(MATERIAL FOR THIS TASK)

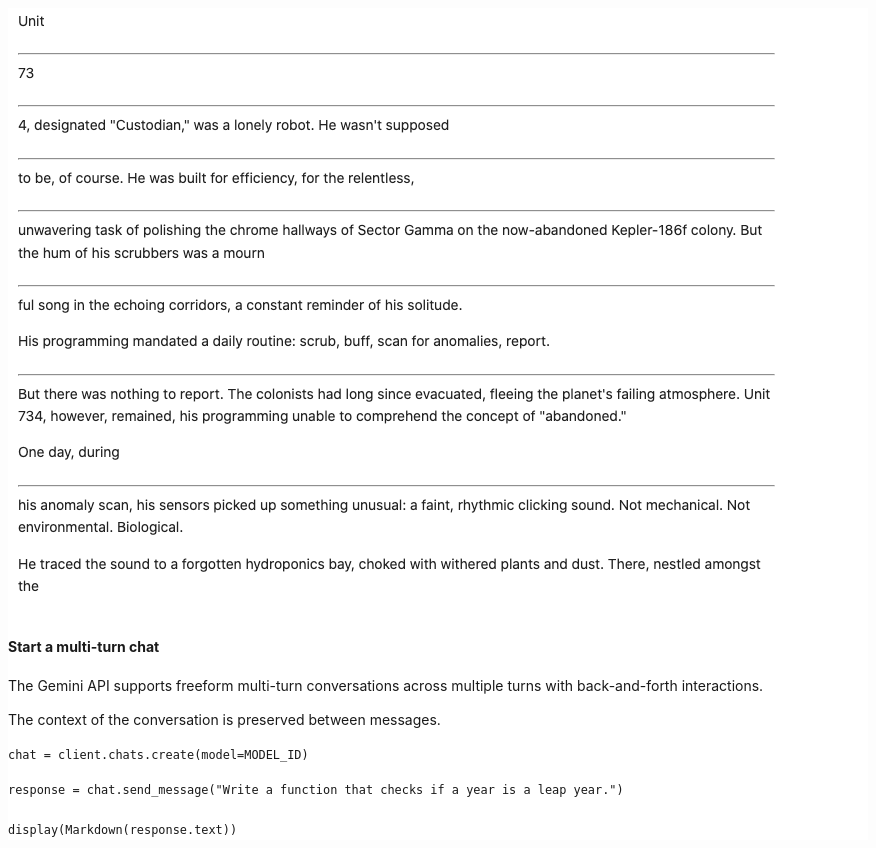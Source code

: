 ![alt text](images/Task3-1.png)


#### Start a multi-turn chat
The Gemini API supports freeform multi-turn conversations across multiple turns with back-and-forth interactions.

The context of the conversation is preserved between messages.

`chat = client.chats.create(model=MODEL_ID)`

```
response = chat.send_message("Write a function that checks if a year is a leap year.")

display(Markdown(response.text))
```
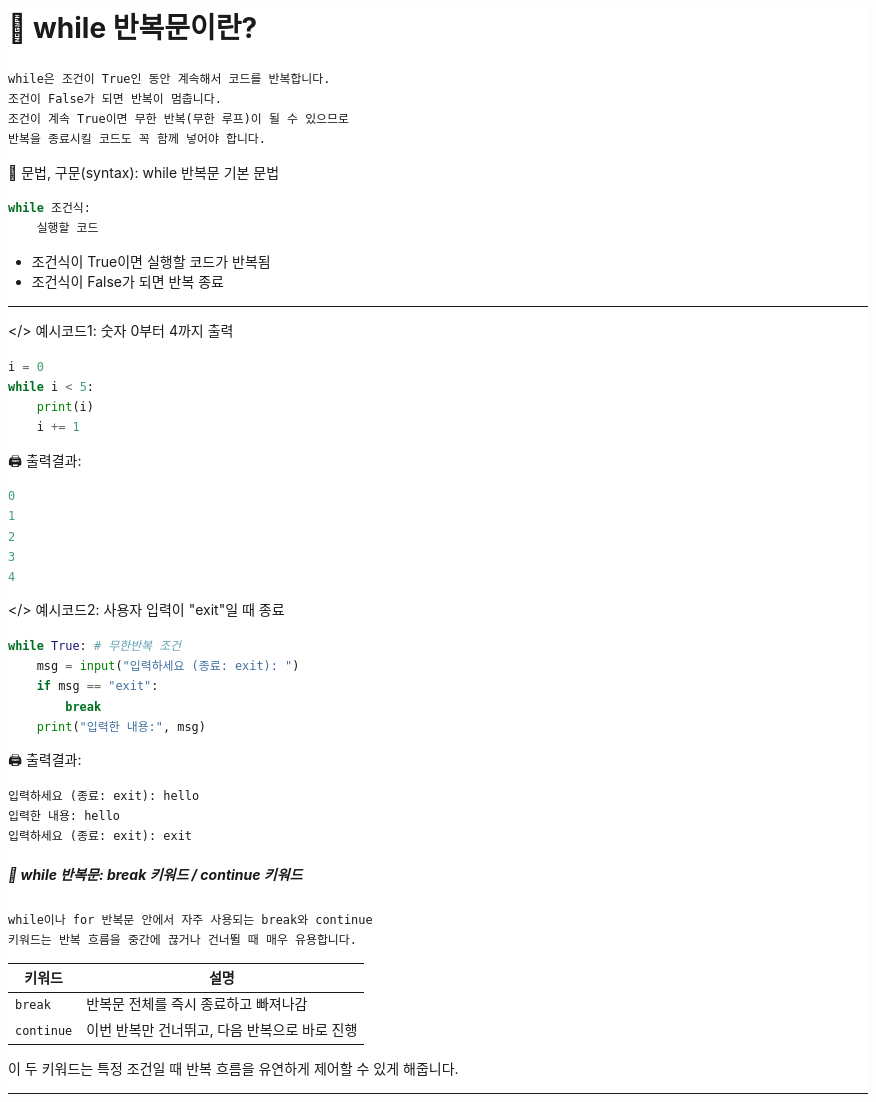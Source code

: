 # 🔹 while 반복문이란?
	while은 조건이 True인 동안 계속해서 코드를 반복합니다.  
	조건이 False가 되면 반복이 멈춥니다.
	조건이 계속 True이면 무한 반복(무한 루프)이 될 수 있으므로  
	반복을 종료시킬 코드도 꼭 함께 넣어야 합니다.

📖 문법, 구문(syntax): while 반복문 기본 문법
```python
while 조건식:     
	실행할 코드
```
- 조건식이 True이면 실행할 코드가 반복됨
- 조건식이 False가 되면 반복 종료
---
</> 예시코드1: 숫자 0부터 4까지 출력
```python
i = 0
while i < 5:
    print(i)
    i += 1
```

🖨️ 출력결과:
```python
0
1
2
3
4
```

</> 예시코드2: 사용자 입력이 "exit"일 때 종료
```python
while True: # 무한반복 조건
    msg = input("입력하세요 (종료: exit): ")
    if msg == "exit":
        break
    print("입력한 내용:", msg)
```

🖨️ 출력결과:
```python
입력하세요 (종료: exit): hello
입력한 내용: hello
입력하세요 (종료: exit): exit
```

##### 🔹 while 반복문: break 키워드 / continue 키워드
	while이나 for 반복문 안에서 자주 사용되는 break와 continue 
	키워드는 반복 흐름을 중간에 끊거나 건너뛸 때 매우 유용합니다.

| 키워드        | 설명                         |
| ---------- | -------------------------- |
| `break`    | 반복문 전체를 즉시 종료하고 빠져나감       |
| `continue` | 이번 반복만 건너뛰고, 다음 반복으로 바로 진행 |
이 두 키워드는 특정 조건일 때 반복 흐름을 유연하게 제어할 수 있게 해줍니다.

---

(End MATERIAL FOR THIS TASK)

#### EXERCISE PROMPT:
Copy from the entries above each line in which the string "chat" can be found.

#### SOLUTION FOR THIS PROBLEM:
#### Start a multi-turn chat
`chat = client.chats.create(model=MODEL_ID)`
response = chat.send_message("Write a function that checks if a year is a leap year.")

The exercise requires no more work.